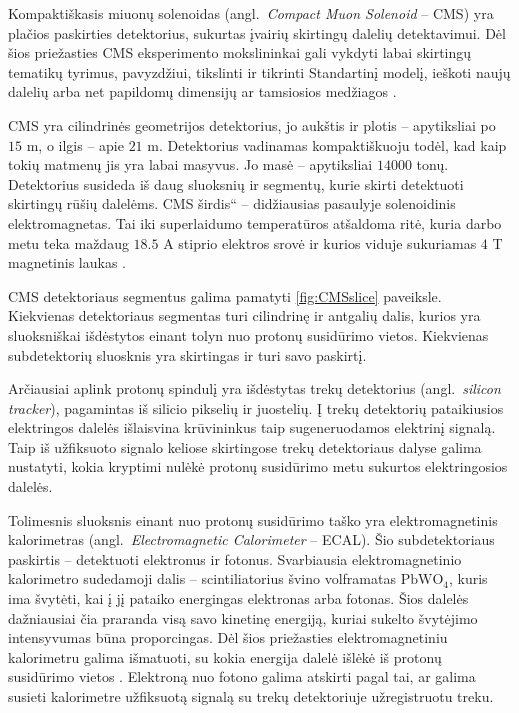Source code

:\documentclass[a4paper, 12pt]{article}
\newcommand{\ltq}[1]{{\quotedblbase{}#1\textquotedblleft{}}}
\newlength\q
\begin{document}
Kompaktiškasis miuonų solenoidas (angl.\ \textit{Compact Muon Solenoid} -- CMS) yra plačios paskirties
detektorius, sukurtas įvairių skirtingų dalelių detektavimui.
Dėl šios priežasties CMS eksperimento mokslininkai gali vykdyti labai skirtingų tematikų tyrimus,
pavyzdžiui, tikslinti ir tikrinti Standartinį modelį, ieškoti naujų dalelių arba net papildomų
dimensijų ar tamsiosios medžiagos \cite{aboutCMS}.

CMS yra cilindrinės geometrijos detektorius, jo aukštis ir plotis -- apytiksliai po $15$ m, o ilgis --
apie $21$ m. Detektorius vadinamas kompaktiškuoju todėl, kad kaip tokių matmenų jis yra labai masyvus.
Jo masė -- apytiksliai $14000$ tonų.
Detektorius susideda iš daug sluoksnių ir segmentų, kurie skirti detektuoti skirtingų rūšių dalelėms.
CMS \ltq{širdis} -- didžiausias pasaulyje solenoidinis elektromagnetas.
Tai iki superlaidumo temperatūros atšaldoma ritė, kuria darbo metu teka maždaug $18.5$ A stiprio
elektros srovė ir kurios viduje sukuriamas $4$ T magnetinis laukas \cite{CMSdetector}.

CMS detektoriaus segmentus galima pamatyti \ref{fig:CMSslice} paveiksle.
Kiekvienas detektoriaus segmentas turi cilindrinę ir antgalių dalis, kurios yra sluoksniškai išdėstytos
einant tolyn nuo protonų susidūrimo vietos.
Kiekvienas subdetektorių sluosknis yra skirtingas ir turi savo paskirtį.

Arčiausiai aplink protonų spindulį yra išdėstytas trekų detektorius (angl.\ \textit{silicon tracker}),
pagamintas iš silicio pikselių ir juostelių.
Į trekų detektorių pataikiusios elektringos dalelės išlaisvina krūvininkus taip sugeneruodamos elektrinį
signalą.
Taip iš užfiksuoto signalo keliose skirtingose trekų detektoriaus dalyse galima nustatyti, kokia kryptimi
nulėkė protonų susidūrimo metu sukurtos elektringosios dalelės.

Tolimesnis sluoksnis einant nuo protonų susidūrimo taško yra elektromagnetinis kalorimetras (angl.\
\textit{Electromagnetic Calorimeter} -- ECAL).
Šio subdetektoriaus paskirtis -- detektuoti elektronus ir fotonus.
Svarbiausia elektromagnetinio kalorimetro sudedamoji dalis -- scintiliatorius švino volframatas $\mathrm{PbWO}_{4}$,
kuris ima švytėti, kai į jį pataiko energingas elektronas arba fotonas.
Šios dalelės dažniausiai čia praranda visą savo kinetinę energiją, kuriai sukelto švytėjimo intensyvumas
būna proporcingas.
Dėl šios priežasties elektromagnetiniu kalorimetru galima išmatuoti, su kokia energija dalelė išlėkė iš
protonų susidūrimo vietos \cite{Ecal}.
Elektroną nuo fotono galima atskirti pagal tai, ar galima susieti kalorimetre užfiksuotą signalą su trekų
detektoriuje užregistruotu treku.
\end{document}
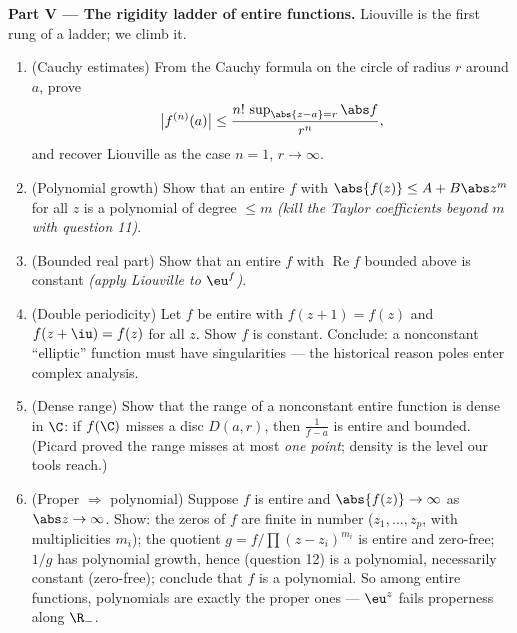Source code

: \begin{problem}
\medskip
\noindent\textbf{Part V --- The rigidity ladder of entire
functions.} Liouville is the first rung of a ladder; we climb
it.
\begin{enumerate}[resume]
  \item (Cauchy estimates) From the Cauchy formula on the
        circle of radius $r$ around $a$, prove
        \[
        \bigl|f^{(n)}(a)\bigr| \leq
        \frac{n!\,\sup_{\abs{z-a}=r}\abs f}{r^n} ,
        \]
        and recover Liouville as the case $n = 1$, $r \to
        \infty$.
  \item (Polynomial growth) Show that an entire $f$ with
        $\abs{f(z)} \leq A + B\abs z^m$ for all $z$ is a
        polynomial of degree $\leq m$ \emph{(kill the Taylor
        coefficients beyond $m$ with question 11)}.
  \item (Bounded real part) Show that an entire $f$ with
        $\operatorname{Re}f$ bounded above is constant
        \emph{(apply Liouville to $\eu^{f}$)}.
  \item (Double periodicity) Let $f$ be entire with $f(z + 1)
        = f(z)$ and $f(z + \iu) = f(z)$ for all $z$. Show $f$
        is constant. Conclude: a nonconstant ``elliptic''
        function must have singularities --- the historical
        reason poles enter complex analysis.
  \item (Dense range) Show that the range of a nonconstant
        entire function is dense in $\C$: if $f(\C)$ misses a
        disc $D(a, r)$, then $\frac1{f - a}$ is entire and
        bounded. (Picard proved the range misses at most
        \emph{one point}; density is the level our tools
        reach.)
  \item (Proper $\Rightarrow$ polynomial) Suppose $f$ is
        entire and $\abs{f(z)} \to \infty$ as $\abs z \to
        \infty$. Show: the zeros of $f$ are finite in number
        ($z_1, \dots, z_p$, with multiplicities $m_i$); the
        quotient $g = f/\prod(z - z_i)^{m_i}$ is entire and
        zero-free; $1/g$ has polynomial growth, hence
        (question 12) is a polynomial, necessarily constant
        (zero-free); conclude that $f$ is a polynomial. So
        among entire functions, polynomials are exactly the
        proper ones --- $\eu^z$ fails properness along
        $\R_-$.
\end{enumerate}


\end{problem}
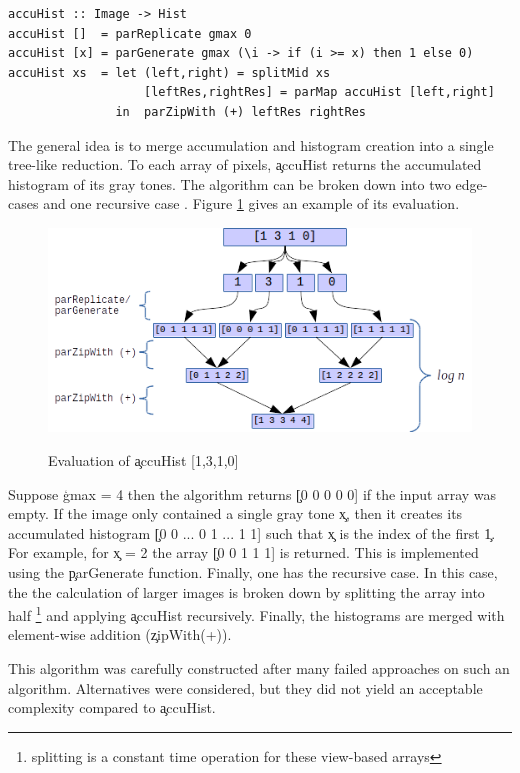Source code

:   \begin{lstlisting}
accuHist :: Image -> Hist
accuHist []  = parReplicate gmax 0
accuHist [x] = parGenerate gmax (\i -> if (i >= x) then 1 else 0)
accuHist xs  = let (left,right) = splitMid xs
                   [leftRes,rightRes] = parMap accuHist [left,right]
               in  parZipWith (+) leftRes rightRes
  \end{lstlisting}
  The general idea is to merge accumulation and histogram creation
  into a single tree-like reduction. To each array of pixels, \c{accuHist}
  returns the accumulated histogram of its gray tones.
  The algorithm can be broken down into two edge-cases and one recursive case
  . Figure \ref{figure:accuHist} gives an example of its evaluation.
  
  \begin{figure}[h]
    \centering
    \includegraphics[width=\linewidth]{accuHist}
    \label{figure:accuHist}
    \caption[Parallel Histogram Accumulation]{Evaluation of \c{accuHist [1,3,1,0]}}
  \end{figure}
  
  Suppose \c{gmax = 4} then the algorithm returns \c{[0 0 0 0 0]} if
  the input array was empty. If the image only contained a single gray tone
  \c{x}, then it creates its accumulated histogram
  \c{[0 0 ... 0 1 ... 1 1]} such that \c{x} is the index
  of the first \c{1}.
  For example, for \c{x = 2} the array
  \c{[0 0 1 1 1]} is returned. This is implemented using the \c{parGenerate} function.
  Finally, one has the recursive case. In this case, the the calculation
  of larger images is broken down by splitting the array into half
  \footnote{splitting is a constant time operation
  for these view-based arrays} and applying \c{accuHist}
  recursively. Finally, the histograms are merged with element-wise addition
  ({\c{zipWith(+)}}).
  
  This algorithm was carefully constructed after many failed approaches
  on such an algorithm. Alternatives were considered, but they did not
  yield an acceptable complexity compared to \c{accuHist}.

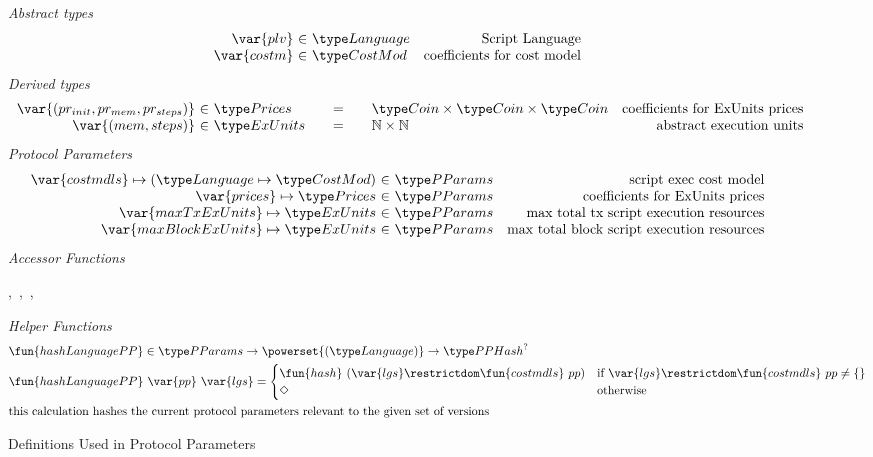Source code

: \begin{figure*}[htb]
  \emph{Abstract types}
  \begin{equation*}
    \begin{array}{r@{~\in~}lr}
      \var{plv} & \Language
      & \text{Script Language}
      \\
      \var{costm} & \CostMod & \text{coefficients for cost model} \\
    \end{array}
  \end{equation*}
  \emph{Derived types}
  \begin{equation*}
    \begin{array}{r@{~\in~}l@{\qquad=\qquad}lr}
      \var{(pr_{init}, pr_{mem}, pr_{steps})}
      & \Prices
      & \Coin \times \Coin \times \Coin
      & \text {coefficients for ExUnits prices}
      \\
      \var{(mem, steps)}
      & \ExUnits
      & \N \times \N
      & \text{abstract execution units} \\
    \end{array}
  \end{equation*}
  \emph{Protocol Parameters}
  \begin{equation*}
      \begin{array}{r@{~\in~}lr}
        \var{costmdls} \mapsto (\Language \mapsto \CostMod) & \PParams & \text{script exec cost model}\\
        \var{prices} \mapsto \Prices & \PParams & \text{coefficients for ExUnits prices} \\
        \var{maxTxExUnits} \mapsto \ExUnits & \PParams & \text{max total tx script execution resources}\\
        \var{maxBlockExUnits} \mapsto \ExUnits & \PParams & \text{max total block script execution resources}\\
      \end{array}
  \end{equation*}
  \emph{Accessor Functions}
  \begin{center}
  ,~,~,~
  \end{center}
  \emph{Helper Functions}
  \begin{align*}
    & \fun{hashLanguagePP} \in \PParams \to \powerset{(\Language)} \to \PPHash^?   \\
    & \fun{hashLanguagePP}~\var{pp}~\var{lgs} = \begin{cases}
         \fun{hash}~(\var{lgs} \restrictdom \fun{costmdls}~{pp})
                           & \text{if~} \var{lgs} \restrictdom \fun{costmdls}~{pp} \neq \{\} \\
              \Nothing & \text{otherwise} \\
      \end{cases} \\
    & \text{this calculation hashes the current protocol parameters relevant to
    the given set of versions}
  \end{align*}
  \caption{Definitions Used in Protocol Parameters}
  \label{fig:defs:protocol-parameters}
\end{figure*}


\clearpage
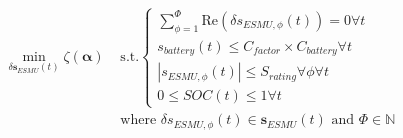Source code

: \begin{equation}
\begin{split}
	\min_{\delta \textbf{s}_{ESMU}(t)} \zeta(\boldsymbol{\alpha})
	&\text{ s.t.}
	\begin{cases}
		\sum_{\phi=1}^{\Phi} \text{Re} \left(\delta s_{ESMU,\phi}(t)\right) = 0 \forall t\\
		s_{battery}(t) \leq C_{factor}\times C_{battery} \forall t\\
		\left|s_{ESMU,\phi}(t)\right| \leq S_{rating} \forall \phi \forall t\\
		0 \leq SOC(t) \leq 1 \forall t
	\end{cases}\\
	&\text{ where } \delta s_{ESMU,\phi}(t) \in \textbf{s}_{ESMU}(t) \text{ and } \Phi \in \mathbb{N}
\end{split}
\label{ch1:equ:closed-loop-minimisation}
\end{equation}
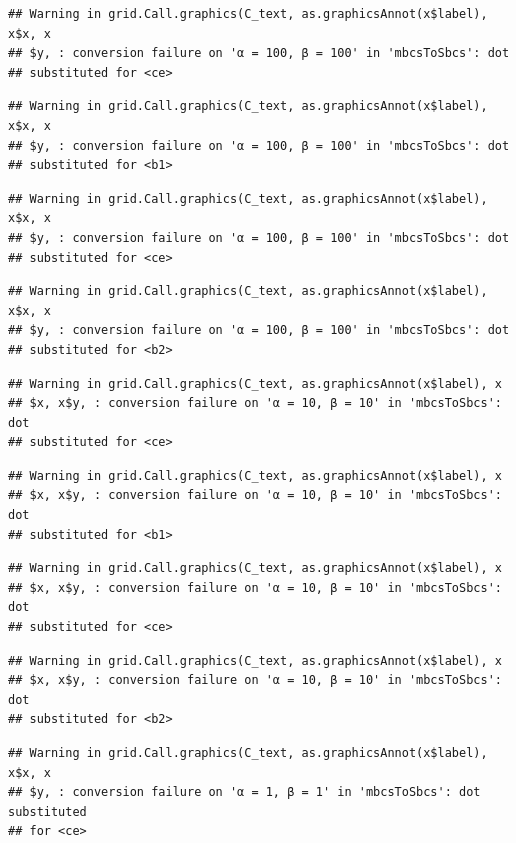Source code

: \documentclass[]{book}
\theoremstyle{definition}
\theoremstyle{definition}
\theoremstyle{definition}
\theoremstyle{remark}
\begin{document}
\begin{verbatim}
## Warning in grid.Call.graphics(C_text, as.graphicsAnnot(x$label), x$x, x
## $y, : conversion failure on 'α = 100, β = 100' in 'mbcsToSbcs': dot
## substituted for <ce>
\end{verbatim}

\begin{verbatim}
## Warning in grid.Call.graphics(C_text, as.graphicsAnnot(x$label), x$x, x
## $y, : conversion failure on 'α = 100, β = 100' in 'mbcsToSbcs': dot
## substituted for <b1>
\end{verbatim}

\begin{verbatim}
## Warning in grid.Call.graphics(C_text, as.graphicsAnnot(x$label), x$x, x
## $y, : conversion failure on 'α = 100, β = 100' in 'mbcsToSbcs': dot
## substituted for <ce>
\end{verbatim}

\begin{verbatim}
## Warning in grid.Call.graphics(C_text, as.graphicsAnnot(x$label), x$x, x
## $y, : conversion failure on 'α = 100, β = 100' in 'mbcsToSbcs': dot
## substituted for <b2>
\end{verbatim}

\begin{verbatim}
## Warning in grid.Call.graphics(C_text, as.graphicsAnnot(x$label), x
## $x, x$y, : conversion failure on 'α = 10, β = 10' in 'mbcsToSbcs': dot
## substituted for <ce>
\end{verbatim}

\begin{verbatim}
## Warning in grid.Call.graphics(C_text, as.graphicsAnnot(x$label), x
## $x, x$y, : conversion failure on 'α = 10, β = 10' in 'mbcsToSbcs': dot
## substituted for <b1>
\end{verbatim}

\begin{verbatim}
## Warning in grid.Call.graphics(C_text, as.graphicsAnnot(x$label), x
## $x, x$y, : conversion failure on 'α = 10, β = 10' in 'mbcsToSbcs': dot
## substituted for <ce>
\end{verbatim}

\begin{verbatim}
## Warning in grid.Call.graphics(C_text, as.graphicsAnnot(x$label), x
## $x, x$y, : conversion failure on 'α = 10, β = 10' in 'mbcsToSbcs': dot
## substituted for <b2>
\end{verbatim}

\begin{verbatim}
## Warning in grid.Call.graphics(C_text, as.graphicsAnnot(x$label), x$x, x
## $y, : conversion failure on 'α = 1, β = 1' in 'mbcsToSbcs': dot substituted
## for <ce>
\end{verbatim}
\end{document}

--- WORK INSTRUCTIONS ---
Pictures stay out; output the lines from the top of the listing above through the line containing "Jo masė -- apytiksliai $14000$ tonų.", exactly as they stand.

--- COMPLETED TASK ---
Source code

:\documentclass[a4paper, 12pt]{article}
\newcommand{\ltq}[1]{{\quotedblbase{}#1\textquotedblleft{}}}
\newlength\q
\begin{document}
Kompaktiškasis miuonų solenoidas (angl.\ \textit{Compact Muon Solenoid} -- CMS) yra plačios paskirties
detektorius, sukurtas įvairių skirtingų dalelių detektavimui.
Dėl šios priežasties CMS eksperimento mokslininkai gali vykdyti labai skirtingų tematikų tyrimus,
pavyzdžiui, tikslinti ir tikrinti Standartinį modelį, ieškoti naujų dalelių arba net papildomų
dimensijų ar tamsiosios medžiagos \cite{aboutCMS}.

CMS yra cilindrinės geometrijos detektorius, jo aukštis ir plotis -- apytiksliai po $15$ m, o ilgis --
apie $21$ m. Detektorius vadinamas kompaktiškuoju todėl, kad kaip tokių matmenų jis yra labai masyvus.
Jo masė -- apytiksliai $14000$ tonų.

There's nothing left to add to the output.